Rain like Mercy Fall Down on Me


I live in the Midwest, in Chicago where this year we have been experiencing a drought. Not sure, but it seems like we haven’t had significant rain since the beginning of May. After the record-setting heat wave last week the grass in the park is like straw. The trees look like October, turning brown and losing their leaves. The peach farmer I work for at the Green City Market (link) is beside herself. There is real fear about losing the crop entirely. This fear is compounded by the fact that they are already down in their harvest by over 40% because of the early warm spring and then late frosts.

 Lately I’ve also been in a drought. Burned out.

Maybe it was the two-week artist residency where I pushed out a revision on a 45,000-word YA novel. The intricacy of re-visioning, going over and over again the same material, sometimes rearranging, sharpening scenes, writing new material, and, at the same time, asking myself questions, pretending I was a reader approaching the book fresh. My brain was operating at 3 or 4 levels, both the left and right, the creative AND the analytical. On top of that I probed the various programs available on my new laptop and discovered I LOVE playing Solitaire. I’ve become a Solitaire fiend.
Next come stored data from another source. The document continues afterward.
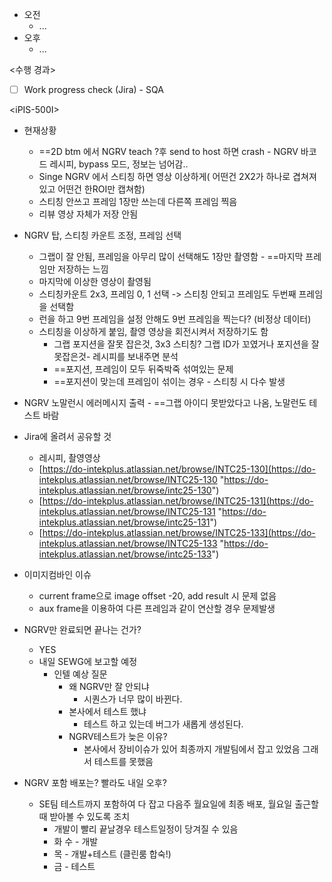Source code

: - 오전
	- ...
- 오후
	- ...

<수행 경과>
- [ ] Work progress check (Jira) - SQA

\<iPIS-500I>
- 현재상황
	- ==2D btm 에서 NGRV teach ?후 send to host 하면 crash - NGRV 바코드 레시피, bypass 모드, 정보는 넘어감.. 
	- Singe NGRV 에서 스티칭 하면 영상 이상하게( 어떤건 2X2가 하나로 겹쳐져 있고 어떤건 한ROI만 캡쳐함)
	- 스티칭 안쓰고 프레임 1장만 쓰는데 다른쪽 프레임 찍음
	- 리뷰 영상 자체가 저장 안됨

- NGRV 탑, 스티칭 카운트 조정, 프레임 선택
	- 그랩이 잘 안됨, 프레임을 아무리 많이 선택해도 1장만 촬영함 - ==마지막 프레임만 저장하는 느낌
	- 마지막에 이상한 영상이 촬영됨
	- 스티칭카운트 2x3, 프레임 0, 1 선택 -> 스티칭 안되고 프레임도 두번째 프레임을 선택함
	- 런을 하고 9번 프레임을 설정 안해도 9번 프레임을 찍는다? (비정상 데이터)
	- 스티칭을 이상하게 붙임, 촬영 영상을 회전시켜서 저장하기도 함
		- 그랩 포지션을 잘못 잡은것, 3x3 스티칭? 그랩 ID가 꼬였거나 포지션을 잘못잡은것- 레시피를 보내주면 분석
		- ==포지션, 프레임이 모두 뒤죽박죽 섞여있는 문제
		- ==포지션이 맞는데 프레임이 섞이는 경우 - 스티칭 시 다수 발생
- NGRV 노말런시 에러메시지 출력 - ==그랩 아이디 못받았다고 나옴, 노말런도 테스트 바람
- Jira에 올려서 공유할 것
	- 레시피, 촬영영상
	- [https://do-intekplus.atlassian.net/browse/INTC25-130](https://do-intekplus.atlassian.net/browse/INTC25-130 "https://do-intekplus.atlassian.net/browse/intc25-130")
	- [https://do-intekplus.atlassian.net/browse/INTC25-131](https://do-intekplus.atlassian.net/browse/INTC25-131 "https://do-intekplus.atlassian.net/browse/intc25-131")
	- [https://do-intekplus.atlassian.net/browse/INTC25-133](https://do-intekplus.atlassian.net/browse/INTC25-133 "https://do-intekplus.atlassian.net/browse/intc25-133")
- 이미지컴바인 이슈
	- current frame으로 image offset -20, add result 시 문제 없음
	- aux frame을 이용하여 다른 프레임과 같이 연산할 경우 문제발생


- NGRV만 완료되면 끝나는 건가?
	- YES
	- 내일 SEWG에 보고할 예정
		- 인텔 예상 질문
			- 왜 NGRV만 잘 안되냐
				- 시퀀스가 너무 많이 바뀐다.
			- 본사에서 테스트 했냐
				- 테스트 하고 있는데 버그가 새롭게 생성된다.
			- NGRV테스트가 늦은 이유?
				- 본사에서 장비이슈가 있어 최종까지 개발팀에서 잡고 있었음 그래서 테스트를 못했음
- NGRV 포함 배포는? 빨라도 내일 오후?
	- SE팀 테스트까지 포함하여 다 잡고 다음주 월요일에 최종 배포, 월요일 출근할때 받아볼 수 있도록 조치
		- 개발이 빨리 끝날경우 테스트일정이 당겨질 수 있음
		- 화 수 - 개발
		- 목 - 개발+테스트 (클린룸 합숙!)
		- 금 - 테스트
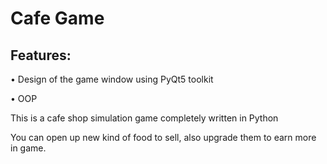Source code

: # ﻿Cafe Game

## Features:

• Design of the game window using PyQt5 toolkit

• OOP


This is a cafe shop simulation game completely written in Python

You can open up new kind of food to sell, also upgrade them to earn more in game.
The drought has reached down into my soul. I have been in desperate need of refreshment. I’ve wondered if delayed grief over my parent’s passing plus the probate of their will has added to this impression of drought. Leaving me feeling dry, parts of me cracked, thirsty.

 Today standing over a hot grill cooking breakfast for 300 people I thought about mercy. How mercy comes to us like longed-for rain, showering us.

The festival was amazing, but has left me melancholy and nostalgic. After 29 years it was our last, having grown economically unsustainable over the past 5 years. I mourn this passing also.

So I was thinking where could I go to be nourished? To run through water sprinklers, drink ice cold lemonade, bite into a peach, the juice dribbling down my chin. That’s what mercy feels like. A place of refuge, an oasis.

About an hour ago the rains came, filling in the serrated soil. It might not be enough. We’ll need more. But for now it is sinking in, revitalizing the roots. I’ll make it another day.